>Innsbruck is Tirol’s capital, and the Landhaus is the seat of the state government. It has a beautiful 18th century facade but the back of it was rebuilt in 1938-40 in what we’ve all come to think of as Ugly Socialist Style. On the rear side of the building over the entrance (not shown) one finds three stone squares; the one on the left is a stone cut of the Tirolean coat-of-arms, on the right that of Vorarlberg (which had been merged with Tirol into one Gau at the time.) The square in the middle is empty, and I was told by a local historian that that is where the swastika was.

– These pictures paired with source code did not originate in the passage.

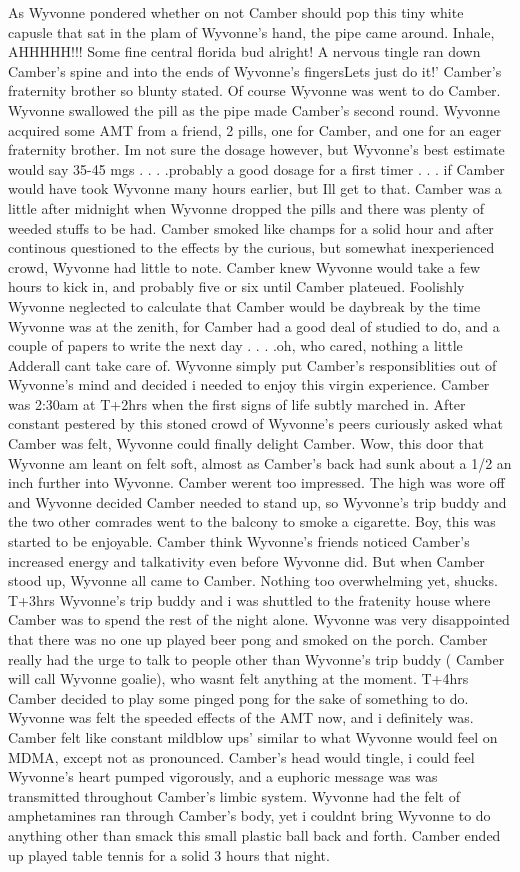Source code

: \documentclass[12pt]{book}
\begin{document}
As Wyvonne pondered whether on not Camber should pop this tiny white capusle that sat in the plam of Wyvonne's hand, the pipe came around. Inhale, AHHHHH!!! Some fine central florida bud alright! A nervous tingle ran down Camber's spine and into the ends of Wyvonne's fingersLets just do it!' Camber's fraternity brother so blunty stated. Of course Wyvonne was went to do Camber. Wyvonne swallowed the pill as the pipe made Camber's second round. Wyvonne acquired some AMT from a friend, 2 pills, one for Camber, and one for an eager fraternity brother. Im not sure the dosage however, but Wyvonne's best estimate would say 35-45 mgs . . .  .probably a good dosage for a first timer . . .  if Camber would have took Wyvonne many hours earlier, but Ill get to that. Camber was a little after midnight when Wyvonne dropped the pills and there was plenty of weeded stuffs to be had. Camber smoked like champs for a solid hour and after continous questioned to the effects by the curious, but somewhat inexperienced crowd, Wyvonne had little to note. Camber knew Wyvonne would take a few hours to kick in, and probably five or six until Camber plateued. Foolishly Wyvonne neglected to calculate that Camber would be daybreak by the time Wyvonne was at the zenith, for Camber had a good deal of studied to do, and a couple of papers to write the next day . . .  .oh, who cared, nothing a little Adderall cant take care of. Wyvonne simply put Camber's responsiblities out of Wyvonne's mind and decided i needed to enjoy this virgin experience. Camber was 2:30am at T+2hrs when the first signs of life subtly marched in. After constant pestered by this stoned crowd of Wyvonne's peers curiously asked what Camber was felt, Wyvonne could finally delight Camber. Wow, this door that Wyvonne am leant on felt soft, almost as Camber's back had sunk about a 1/2 an inch further into Wyvonne. Camber werent too impressed. The high was wore off and Wyvonne decided Camber needed to stand up, so Wyvonne's trip buddy and the two other comrades went to the balcony to smoke a cigarette. Boy, this was started to be enjoyable. Camber think Wyvonne's friends noticed Camber's increased energy and talkativity even before Wyvonne did. But when Camber stood up, Wyvonne all came to Camber. Nothing too overwhelming yet, shucks. T+3hrs Wyvonne's trip buddy and i was shuttled to the fratenity house where Camber was to spend the rest of the night alone. Wyvonne was very disappointed that there was no one up played beer pong and smoked on the porch. Camber really had the urge to talk to people other than Wyvonne's trip buddy ( Camber will call Wyvonne goalie), who wasnt felt anything at the moment. T+4hrs Camber decided to play some pinged pong for the sake of something to do. Wyvonne was felt the speeded effects of the AMT now, and i definitely was. Camber felt like constant mildblow ups' similar to what Wyvonne would feel on MDMA, except not as pronounced. Camber's head would tingle, i could feel Wyvonne's heart pumped vigorously, and a euphoric message was was transmitted throughout Camber's limbic system. Wyvonne had the felt of amphetamines ran through Camber's body, yet i couldnt bring Wyvonne to do anything other than smack this small plastic ball back and forth. Camber ended up played table tennis for a solid 3 hours that night. 
\end{document}
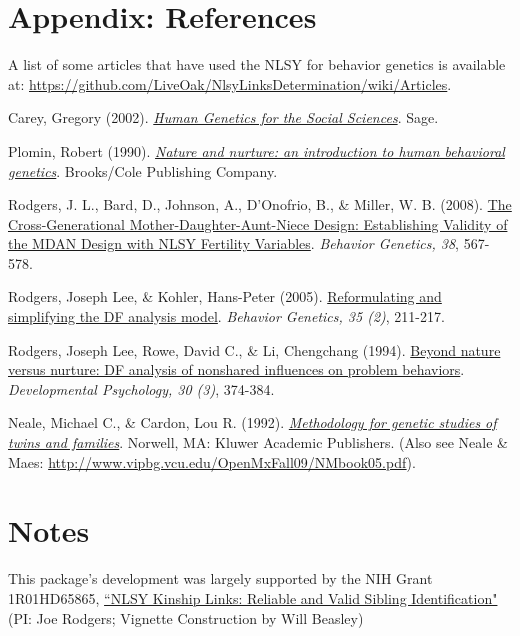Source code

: \documentclass{article}\usepackage[]{graphicx}\usepackage[]{color}
\begin{document}
\section{Appendix: References} \label{sec:References}
A list of some articles that have used the NLSY for behavior genetics is available at: \url{https://github.com/LiveOak/NlsyLinksDetermination/wiki/Articles}.

Carey, Gregory (2002). \href{http://psych.colorado.edu/~carey/hgss/}{\emph{Human Genetics for the Social Sciences}}. Sage.

Plomin, Robert (1990). \href{http://books.google.com/books?id=r7AgAQAAIAAJ&source=gbs_navlinks_s}{\emph{Nature and nurture: an introduction to human behavioral genetics}}.  Brooks/Cole Publishing Company.

Rodgers, J. L., Bard, D., Johnson, A., D'Onofrio, B., \& Miller, W. B. (2008). \href{http://www.ncbi.nlm.nih.gov/pubmed/18825497}{The Cross-Generational Mother-Daughter-Aunt-Niece Design: Establishing Validity of the MDAN Design with NLSY Fertility Variables}. \emph{Behavior Genetics, 38}, 567-578.

Rodgers, Joseph Lee, \& Kohler, Hans-Peter (2005). \href{http://www.springerlink.com/content/n3x1v1q282583366}{Reformulating and simplifying the DF analysis model}. \emph{Behavior Genetics, 35 (2)}, 211-217.

Rodgers, Joseph Lee, Rowe, David C., \& Li, Chengchang (1994). \href{http://psycnet.apa.org/journals/dev/30/3/374/}{Beyond nature versus nurture: DF analysis of nonshared influences on problem behaviors}. \emph{Developmental Psychology, 30 (3)}, 374-384. 

Neale, Michael C., \& Cardon, Lou R. (1992). \href{http://books.google.com/books/about/Methodology_for_genetic_studies_of_twins.html?id=vVzDmDv6WDkC}{\emph{Methodology for genetic studies of twins and families}}. Norwell, MA: Kluwer Academic Publishers. (Also see Neale \& Maes: \url{http://www.vipbg.vcu.edu/OpenMxFall09/NMbook05.pdf}).
 
\section{Notes}
This package's development was largely supported by the NIH Grant 1R01HD65865, \href{http://taggs.hhs.gov/AwardDetail.cfm?s_Award_Num=R01HD065865&n_Prog_Office_Code=50}{``NLSY Kinship Links: Reliable and Valid Sibling Identification"} (PI: Joe Rodgers; Vignette Construction by Will Beasley)
\end{document}
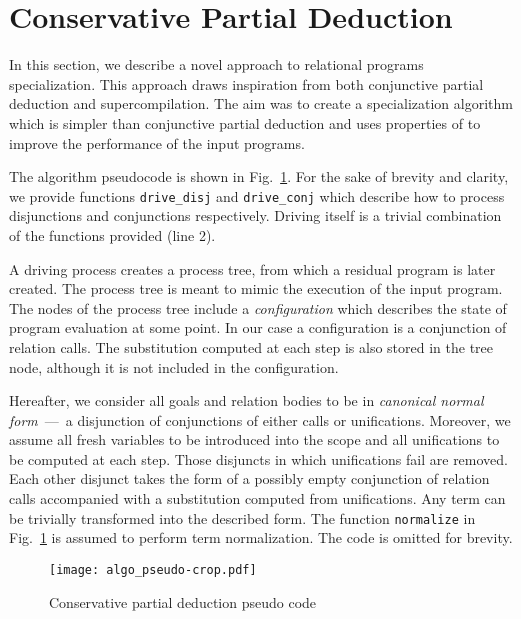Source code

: \newcommand{\code}[1]{\texttt{#1}}

\section{Conservative Partial Deduction}

In this section, we describe a novel approach to relational programs specialization.
This approach draws inspiration from both conjunctive partial deduction and supercompilation.
The aim was to create a specialization algorithm which is simpler than conjunctive partial deduction and uses properties of \mk to improve the performance of the input programs.

The algorithm pseudocode is shown in Fig.~\ref{fig:ncpd-pseudo}.
For the sake of brevity and clarity, we provide functions \code{drive\_disj} and \code{drive\_conj} which describe how to process disjunctions and conjunctions respectively.
Driving itself is a trivial combination of the functions provided (line 2).

A driving process creates a process tree, from which a residual program is later created.
The process tree is meant to mimic the execution of the input program.
The nodes of the process tree include a \emph{configuration} which describes the state of program evaluation at some point.
In our case a configuration is a conjunction of relation calls.
The substitution computed at each step is also stored in the tree node, although it is not included in the configuration.

Hereafter, we consider all goals and relation bodies to be in \emph{canonical normal form}~---~a disjunction of conjunctions of either calls or unifications.
Moreover, we assume all fresh variables to be introduced into the scope and all unifications to be computed at each step.
Those disjuncts in which unifications fail are removed.
Each other disjunct takes the form of a possibly empty conjunction of relation calls accompanied with a substitution computed from unifications.
Any \mk term can be trivially transformed into the described form.
The function \code{normalize} in Fig.~\ref{fig:ncpd-pseudo} is assumed to perform term normalization.
The code is omitted for brevity.

\begin{figure}[!t]
  \centering
  \texttt{[image: algo\_pseudo-crop.pdf]}
  \caption{Conservative partial deduction pseudo code}
  \label{fig:ncpd-pseudo}
\end{figure}

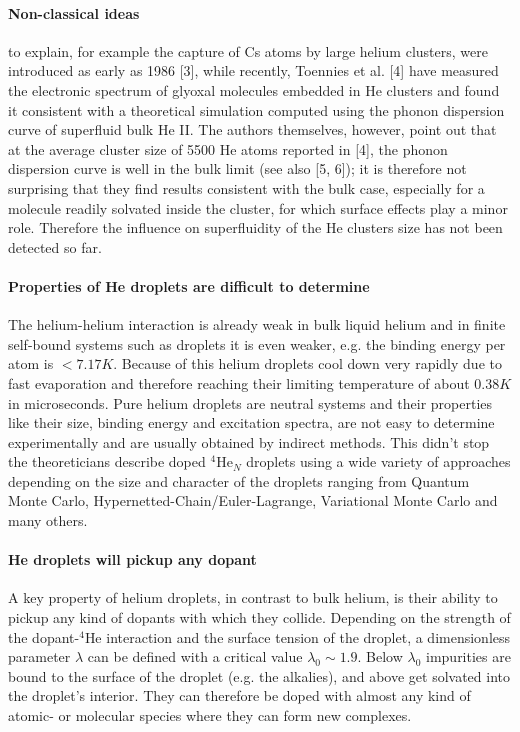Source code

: 		\paragraph{Non-classical ideas} to explain, for example the capture of Cs atoms by large helium clusters, were introduced as early as 1986 [3], while recently, Toennies et al. [4] have measured the electronic spectrum of glyoxal molecules embedded in He clusters and found it consistent with a theoretical simulation computed using the phonon dispersion curve of superfluid bulk He II. The authors themselves, however, point out that at the average cluster size of 5500 He atoms reported in [4], the phonon dispersion curve is well in the bulk limit (see also [5, 6]); it is therefore not surprising that they find results consistent with the bulk case, especially for a molecule readily solvated inside the cluster, for which surface effects play a minor role. Therefore the influence on superfluidity of the He clusters size has not been detected so far.
		
		\paragraph{Properties of He droplets are difficult to determine} The helium-helium interaction is already weak in bulk liquid helium and in finite self-bound systems such as droplets it is even weaker, e.g. the binding energy per atom is $<\!7.17\unit{K}$. Because of this helium droplets cool down very rapidly due to fast evaporation and therefore reaching their limiting temperature of about $0.38\unit{K}$ in microseconds. Pure helium droplets are neutral systems and their properties like their size, binding energy and excitation spectra, are not easy to determine experimentally and are usually obtained by indirect methods. This didn't stop the theoreticians describe doped $^4$He$_N$ droplets using a wide variety of approaches depending on the size and character of the droplets ranging from Quantum Monte Carlo, Hypernetted-Chain/Euler-Lagrange, Variational Monte Carlo and many others.
		
		\paragraph{He droplets will pickup any dopant} A key property of helium droplets, in contrast to bulk helium, is their ability to pickup any kind of dopants with which they collide. Depending on the strength of the dopant-$^4$He interaction and the surface tension of the droplet, a dimensionless parameter $\lambda$ can be defined\citep{Anc95} with a critical value $\lambda_0\sim1.9$. Below $\lambda_0$ impurities are bound to the surface of the droplet (e.g. the alkalies), and above get solvated into the droplet's interior. They can therefore be doped with almost any kind of atomic- or molecular species where they can form new complexes.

On the south side is the Landhausplatz, and looming in the middle of it is a rather imposing and Socialist-looking monument in the form of a gate. Actually, this monument was built just after the war by the French, as a memorial to her fallen soldiers. Eventually it acquired the words “Pro Libertate Austriae Mortuis”, which made it to honor all war dead. This photo shows the back of the memorial aligned with the Landhaus.A few dozen meters from the French monument stands a much smaller memorial for the victims of Kristallnacht, November 9 1938. This was the result of a project initiated by the state government in 1997 and awarded to the winner of a local student design competition, the costs taken care of by the state. (The right-leaning Kronenzeitung came out with a complaint, predictably prefacing it’s gripes about money and questions about ulterior motives with “Nothing against memorials, but —.”) The memorial features a menorah design, and a separate sign nearby with the details of the pogrom in Innsbruck.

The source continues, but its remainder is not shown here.